Anthropic's definition of safety is too narrow
7 hours ago
- #AI Safety
- #Trust in Tech
- #Product Management
- Anthropic faced trust issues in April due to product reliability, pricing changes, and poor communication, not just model safety concerns.
- Incidents like Claude Code quality degradation and a pricing experiment removed from Pro plans eroded developer trust, shifting public sentiment from positive to cynical.
- Anthropic demonstrated discipline by restricting access to Mythos for safety reasons, but failed to apply similar rigor to product and pricing decisions.
- A postmortem on Claude Code identified issues like a default reasoning effort drop and bugs, but lacked systemic process analysis, mixing product judgment with technical bugs.
- Pricing communication treated developers as A/B test cohorts, causing confusion and anger, and highlighting adoption risks for companies relying on stable toolchain costs.

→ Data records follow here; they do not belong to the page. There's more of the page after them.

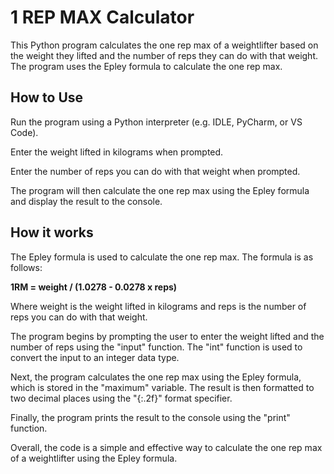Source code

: # 1 REP MAX Calculator 
This Python program calculates the one rep max of a weightlifter based on the weight they lifted and the number of reps they can do with that weight. The program uses the Epley formula to calculate the one rep max.

## How to Use
Run the program using a Python interpreter (e.g. IDLE, PyCharm, or VS Code).

Enter the weight lifted in kilograms when prompted.

Enter the number of reps you can do with that weight when prompted.

The program will then calculate the one rep max using the Epley formula and display the result to the console.

## How it works
The Epley formula is used to calculate the one rep max. The formula is as follows:

**1RM = weight / (1.0278 - 0.0278 x reps)**

Where weight is the weight lifted in kilograms and reps is the number of reps you can do with that weight.

The program begins by prompting the user to enter the weight lifted and the number of reps using the "input" function. The "int" function is used to convert the input to an integer data type.

Next, the program calculates the one rep max using the Epley formula, which is stored in the "maximum" variable. The result is then formatted to two decimal places using the "{:.2f}" format specifier.

Finally, the program prints the result to the console using the "print" function.

Overall, the code is a simple and effective way to calculate the one rep max of a weightlifter using the Epley formula.

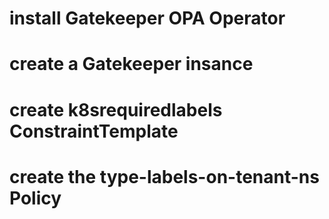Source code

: # install Gatekeeper OPA Operator
# create a Gatekeeper insance 
# create k8srequiredlabels ConstraintTemplate
# create the type-labels-on-tenant-ns Policy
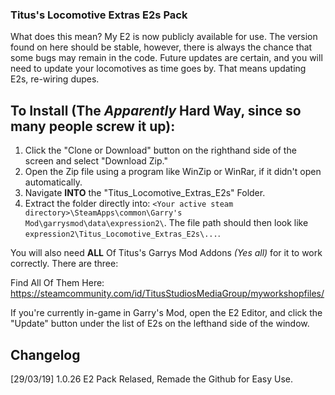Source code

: ### Titus's Locomotive Extras E2s Pack

What does this mean?
My E2 is now publicly available for use. The version found on here should be stable, however, there is always the chance that some bugs may remain in the code. Future updates are certain, and you will need to update your locomotives as time goes by. That means updating E2s, re-wiring dupes.

## To Install (The *Apparently* Hard Way, since so many people screw it up):

1. Click the "Clone or Download" button on the righthand side of the screen and select "Download Zip."
2. Open the Zip file using a program like WinZip or WinRar, if it didn't open automatically.
3. Navigate __INTO__ the "Titus_Locomotive_Extras_E2s" Folder.
4. Extract the folder directly into: `<Your active steam directory>\SteamApps\common\Garry's Mod\garrysmod\data\expression2\`.
The file path should then look like `expression2\Titus_Locomotive_Extras_E2s\...`.

You will also need **ALL** Of Titus's Garrys Mod Addons *(Yes all)* for it to work correctly. There are three:

Find All Of Them Here: https://steamcommunity.com/id/TitusStudiosMediaGroup/myworkshopfiles/

If you're currently in-game in Garry's Mod, open the E2 Editor, and click the "Update" button under the list of E2s on the lefthand side of the window.

## Changelog

[29/03/19] 1.0.26 E2 Pack Relased, Remade the Github for Easy Use.
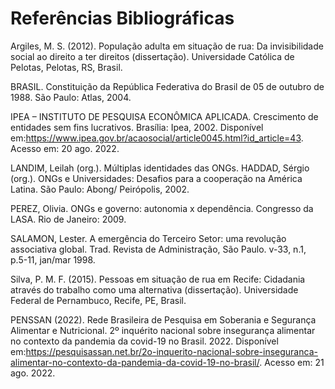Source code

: # Referências Bibliográficas

Argiles, M. S. (2012). População adulta em situação de rua: Da invisibilidade social ao direito a ter direitos (dissertação). Universidade Católica de Pelotas, Pelotas, RS, Brasil.

BRASIL. Constituição da República Federativa do Brasil de 05 de outubro de 1988. São Paulo: Atlas, 2004.

IPEA – INSTITUTO DE PESQUISA ECONÔMICA APLICADA. Crescimento de entidades sem fins lucrativos. Brasília: Ipea, 2002. Disponível em:<https://www.ipea.gov.br/acaosocial/article0045.html?id_article=43>. Acesso em: 20 ago. 2022.

LANDIM, Leilah (org.). Múltiplas identidades das ONGs. HADDAD, Sérgio (org.). ONGs e Universidades: Desafios para a cooperação na América Latina. São Paulo: Abong/ Peirópolis, 2002.

PEREZ, Olivia. ONGs e governo: autonomia x dependência. Congresso da LASA. Rio de Janeiro: 2009.

SALAMON, Lester. A emergência do Terceiro Setor: uma revolução associativa global. Trad. Revista de Administração, São Paulo. v-33, n.1, p.5-11, jan/mar 1998.

Silva, P. M. F. (2015). Pessoas em situação de rua em Recife: Cidadania através do trabalho como uma alternativa (dissertação). Universidade Federal de Pernambuco, Recife, PE, Brasil.

PENSSAN (2022). Rede Brasileira de Pesquisa em Soberania e Segurança Alimentar e Nutricional. 2º inquérito nacional sobre insegurança alimentar no contexto da pandemia da covid-19 no Brasil. 2022. Disponível em:<https://pesquisassan.net.br/2o-inquerito-nacional-sobre-inseguranca-alimentar-no-contexto-da-pandemia-da-covid-19-no-brasil/>. Acesso em: 21 ago. 2022.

- There's a division between model safety (handled by research) and downstream actions (like product and growth), with trust being spent in areas outside traditional safety boundaries.
- Trust is not compartmentalized; incidents in product or pricing reduce credibility in safety claims, affecting Anthropic's brand promise as a trustworthy AI lab.
- Safety should extend beyond model behavior to include evals, staged rollouts, stable pricing, and clear communication as essential for maintaining trust in real-world applications.